Monday, September 11, 2017

Guest blogger: SNAP Challenge Reflections

The President of GardenShare's Board of Directors, Carol Pynchon, continues her reflections on this exercise.  Read her earlier posts here.

It’s Hunger Action Month! Consider helping GardenShare raise awareness and understanding of hunger and poverty issues this week – or any day(s) or week(s) this month – by taking the SNAP Challenge. I did it last week – shopping and eating on $4.60/person/day. Here’s a snapshot of how it went and what I learned:

  • It wasn’t terrible, I didn’t starve. I had enough to eat, but I sometimes felt like what I was eating wasn’t the healthiest and didn’t make me feel great, like cheerios for breakfast and peanut butter and jelly sandwich for lunch. That’s a lot of carbs!
  • Shopping on a very limited budget is challenging and nerve-wracking. Because I was buying for only one, I wanted/needed small quantities; all the “deals” and good prices were for the “family size.” And even if you were feeding a family, the large sizes really add up and take a chunk out of your budget.
  • Sugary, high-carb food tends to be cheap. I had pb&j for lunch all week (which I will admit was a treat at first). It was affordable, but monotonous and not my healthiest choice. I did avoid mac and cheese and ramen, which are really cheap and filling options.
  • Friends can help! One friend brought me peaches as a thank you and another gave me a cabbage and a couple of spaghetti squash that were surplus from a prison garden. They were amazing treats and great supplements to my diet.
  • Another boon (and one might say slight cop out!): a senior friend asked me to drive her to a doctor’s appointment. On the way home she offered to take me out to lunch. Bam! Protein – an amazing smoked chicken sandwich on hearty multigrain bread. What a treat (and nice change from pb&j!). Also, my periodic minimum-wage job – bartending at the Bucc – offers a free meal for a full shift. I don’t usually take advantage of that, but last week the juicy hamburger was much appreciated! I had anticipated taking advantage of free will meals in our community – Campus Kitchen on Monday and Methodist church on Wednesday, but these two “free meals” helped get me through.
  • I had read suggestions on SNAP Challenge and low-budget meals (Good and Cheap is a great resource no matter your budget). In the end, I was sorry I had followed some of their advice though; I could have done without pasta, bread, cereal and relied on more vegetables and fruit.
  • I’ve never been more convinced of the value of GardenShare’s Bonus Bucks program and SNAP/EBT options at farmers markets. The food from my CSA (for which I could receive a subsidy if I were a SNAP recipient, and even if I wasn’t but needed some help) carried me through the week. Tomatoes, squash, greens, eggplant all made for delicious, healthy, and still affordable meals.  
  • I only grow tomatoes and some herbs, but this time of year you could live off a small garden, even a few things grown in pots would add substantially – and healthfully – to any meal plan. Local bounty is plentiful and nutritious, everyone should have that option.
  • When I described my challenge to my son, who lives in a co-op with eight others in Seattle, he reminded me that their meal budget is $3.25/person/day (in Seattle!). That just shows what you can do if you have the benefit of bulk buying, if you can muster enough money up front – on your own or combined among roommates – and have enough mouths to feed or space to store it so it doesn’t go bad. A small garden and an army of eager gardeners doesn’t hurt!
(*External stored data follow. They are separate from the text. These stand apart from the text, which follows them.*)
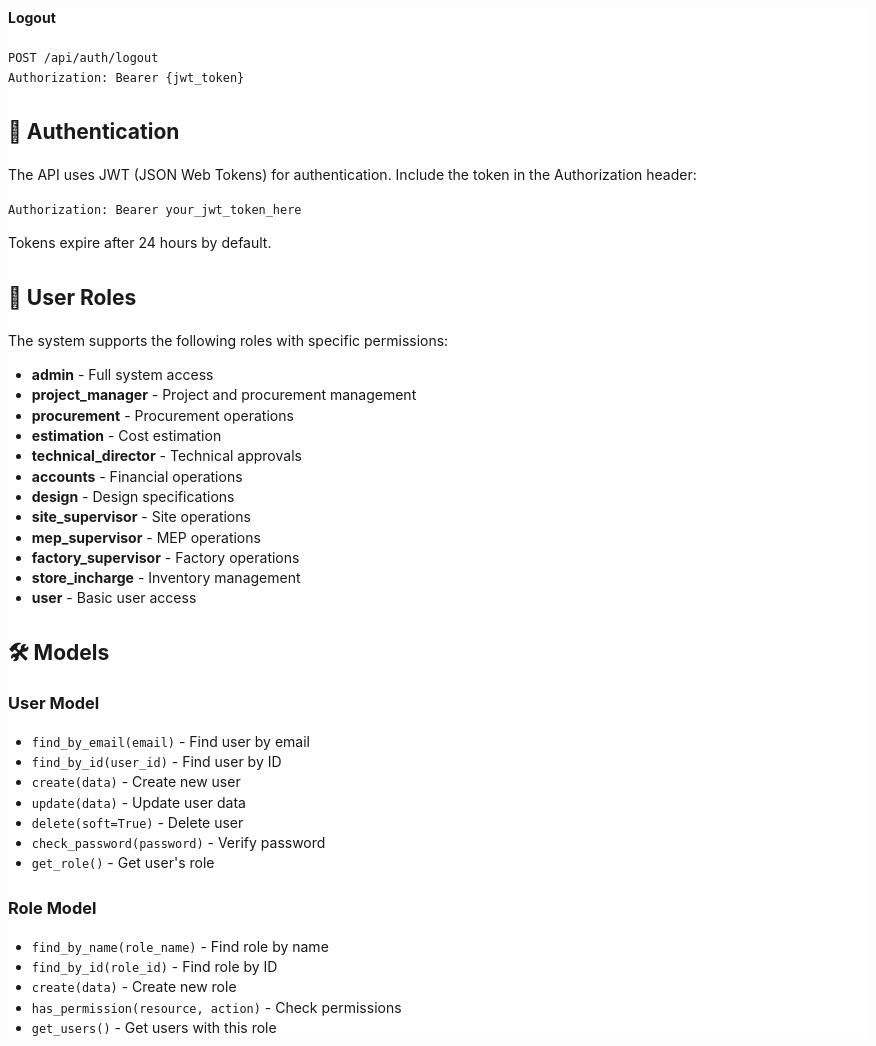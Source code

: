 #### Logout
```http
POST /api/auth/logout
Authorization: Bearer {jwt_token}
```

## 🔐 Authentication

The API uses JWT (JSON Web Tokens) for authentication. Include the token in the Authorization header:

```
Authorization: Bearer your_jwt_token_here
```

Tokens expire after 24 hours by default.

## 👥 User Roles

The system supports the following roles with specific permissions:

- **admin** - Full system access
- **project_manager** - Project and procurement management
- **procurement** - Procurement operations
- **estimation** - Cost estimation
- **technical_director** - Technical approvals
- **accounts** - Financial operations
- **design** - Design specifications
- **site_supervisor** - Site operations
- **mep_supervisor** - MEP operations
- **factory_supervisor** - Factory operations
- **store_incharge** - Inventory management
- **user** - Basic user access

## 🛠️ Models

### User Model
- `find_by_email(email)` - Find user by email
- `find_by_id(user_id)` - Find user by ID
- `create(data)` - Create new user
- `update(data)` - Update user data
- `delete(soft=True)` - Delete user
- `check_password(password)` - Verify password
- `get_role()` - Get user's role

### Role Model
- `find_by_name(role_name)` - Find role by name
- `find_by_id(role_id)` - Find role by ID
- `create(data)` - Create new role
- `has_permission(resource, action)` - Check permissions
- `get_users()` - Get users with this role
All in all, taking the SNAP Challenge accomplished its goal. I felt first hand the strains of shopping and eating on a very limited budget. As a mother, I couldn’t help think how much more difficult it would have been if I’d been managing a job, three young children, and their full schedules and hungry tummies. I recognize more clearly the barriers to affordable and nutritious meals - and the importance of GardenShare’s work to ensure “healthy farms, healthy food, everybody eats.”